_Instructions to follow_. Only the words of the entries are wanted, repeated exactly and without images.

☆ ☆ ☆ ☆ ☆

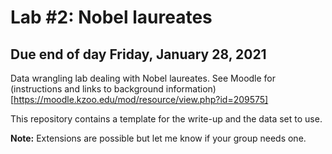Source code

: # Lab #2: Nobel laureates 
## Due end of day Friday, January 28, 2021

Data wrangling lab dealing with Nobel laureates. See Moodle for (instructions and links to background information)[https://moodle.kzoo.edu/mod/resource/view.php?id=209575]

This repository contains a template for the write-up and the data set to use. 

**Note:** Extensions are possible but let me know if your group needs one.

☆ ☆ ☆ ☆ ☆

_Result of the task_.
Source code

: # Lab #2: Nobel laureates 
## Due end of day Friday, January 28, 2021

Data wrangling lab dealing with Nobel laureates. See Moodle for (instructions and links to background information)[https://moodle.kzoo.edu/mod/resource/view.php?id=209575]

This repository contains a template for the write-up and the data set to use. 

**Note:** Extensions are possible but let me know if your group needs one.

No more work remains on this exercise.